A decade ago, families in North Carolina were subject to a campaign to stop the consumption of whole milk by children and expectant mothers. The problem statement: Childhood obesity is raging in North Carolina. The approach: Let’s use ‘thinking outside the box’. Brainstorming reveals that (almost) all children drink milk. The creative idea: If we take the fat out of milk, we can reduce childhood obesity – and if we keep expectant mothers from drinking whole milk, we can lower birth weights. However, there is no evidence that drinking skim milk will result in weight loss. There is, in fact, some evidence to the contrary.
If you think about innovative, yet value-free or value-negative technology design, the Apple dongle comes to mind. It is an example of designers solving a problem that users did not have before they created it.

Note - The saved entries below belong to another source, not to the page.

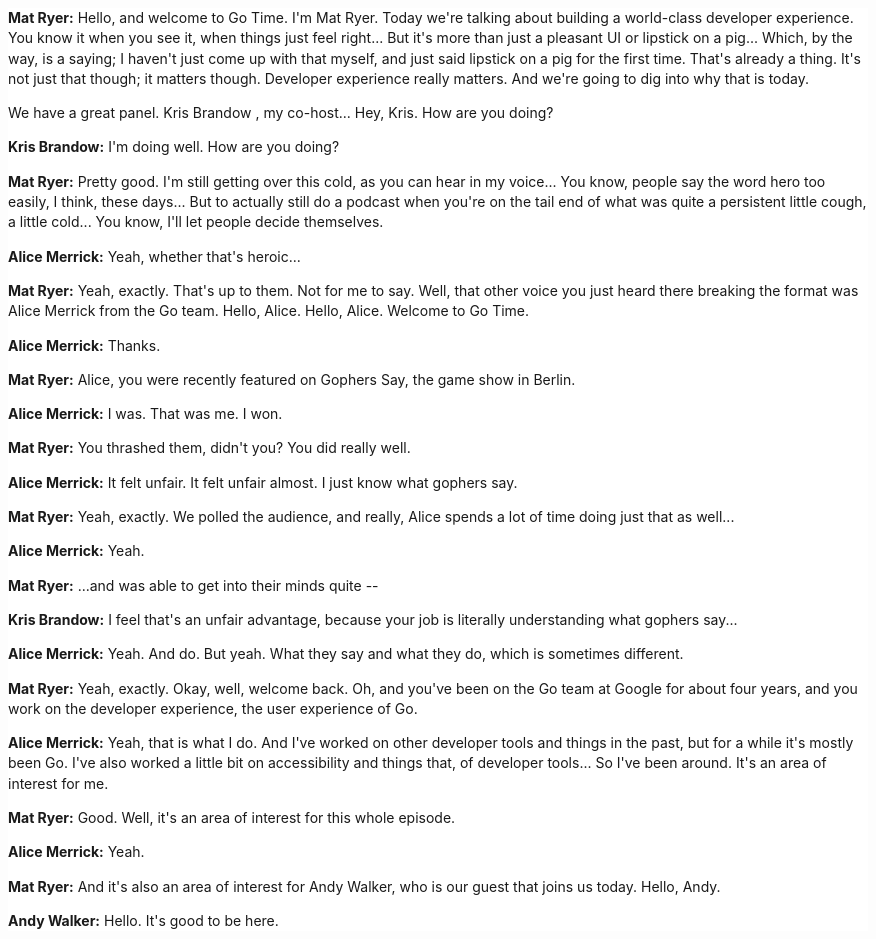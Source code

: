 **Mat Ryer:** Hello, and welcome to Go Time. I'm Mat Ryer. Today we're talking about building a world-class developer experience. You know it when you see it, when things just feel right... But it's more than just a pleasant UI or lipstick on a pig... Which, by the way, is a saying; I haven't just come up with that myself, and just said lipstick on a pig for the first time. That's already a thing. It's not just that though; it matters though. Developer experience really matters. And we're going to dig into why that is today.

We have a great panel. Kris Brandow , my co-host... Hey, Kris. How are you doing?

**Kris Brandow:** I'm doing well. How are you doing?

**Mat Ryer:** Pretty good. I'm still getting over this cold, as you can hear in my voice... You know, people say the word hero too easily, I think, these days... But to actually still do a podcast when you're on the tail end of what was quite a persistent little cough, a little cold... You know, I'll let people decide themselves.

**Alice Merrick:** Yeah, whether that's heroic...

**Mat Ryer:** Yeah, exactly. That's up to them. Not for me to say. Well, that other voice you just heard there breaking the format was Alice Merrick from the Go team. Hello, Alice. Hello, Alice. Welcome to Go Time.

**Alice Merrick:** Thanks.

**Mat Ryer:** Alice, you were recently featured on Gophers Say, the game show in Berlin.

**Alice Merrick:** I was. That was me. I won.

**Mat Ryer:** You thrashed them, didn't you? You did really well.

**Alice Merrick:** It felt unfair. It felt unfair almost. I just know what gophers say.

**Mat Ryer:** Yeah, exactly. We polled the audience, and really, Alice spends a lot of time doing just that as well...

**Alice Merrick:** Yeah.

**Mat Ryer:** ...and was able to get into their minds quite --

**Kris Brandow:** I feel that's an unfair advantage, because your job is literally understanding what gophers say...

**Alice Merrick:** Yeah. And do. But yeah. What they say and what they do, which is sometimes different.

**Mat Ryer:** Yeah, exactly. Okay, well, welcome back. Oh, and you've been on the Go team at Google for about four years, and you work on the developer experience, the user experience of Go.

**Alice Merrick:** Yeah, that is what I do. And I've worked on other developer tools and things in the past, but for a while it's mostly been Go. I've also worked a little bit on accessibility and things that, of developer tools... So I've been around. It's an area of interest for me.

**Mat Ryer:** Good. Well, it's an area of interest for this whole episode.

**Alice Merrick:** Yeah.

**Mat Ryer:** And it's also an area of interest for Andy Walker, who is our guest that joins us today. Hello, Andy.

**Andy Walker:** Hello. It's good to be here.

Do design thinkers use creative problem-solving to avoid complexity and operate in an evidence-free environment? In some cases the answer is yes, but this is certainly not inherent to the design thinking method. Quite the opposite, producing ideas in abundance is thought to foster a mindset that makes letting go of ideas not just easier, but a habit.
As designers, we need to try to address complex challenges and create value by solving the most pressing problems, not ones that we think of as low-hanging fruits. Solutions need to be grounded in evidence, not imagination or wishful thinking. If we are led by creative follies we end up designing trash, sometimes literally.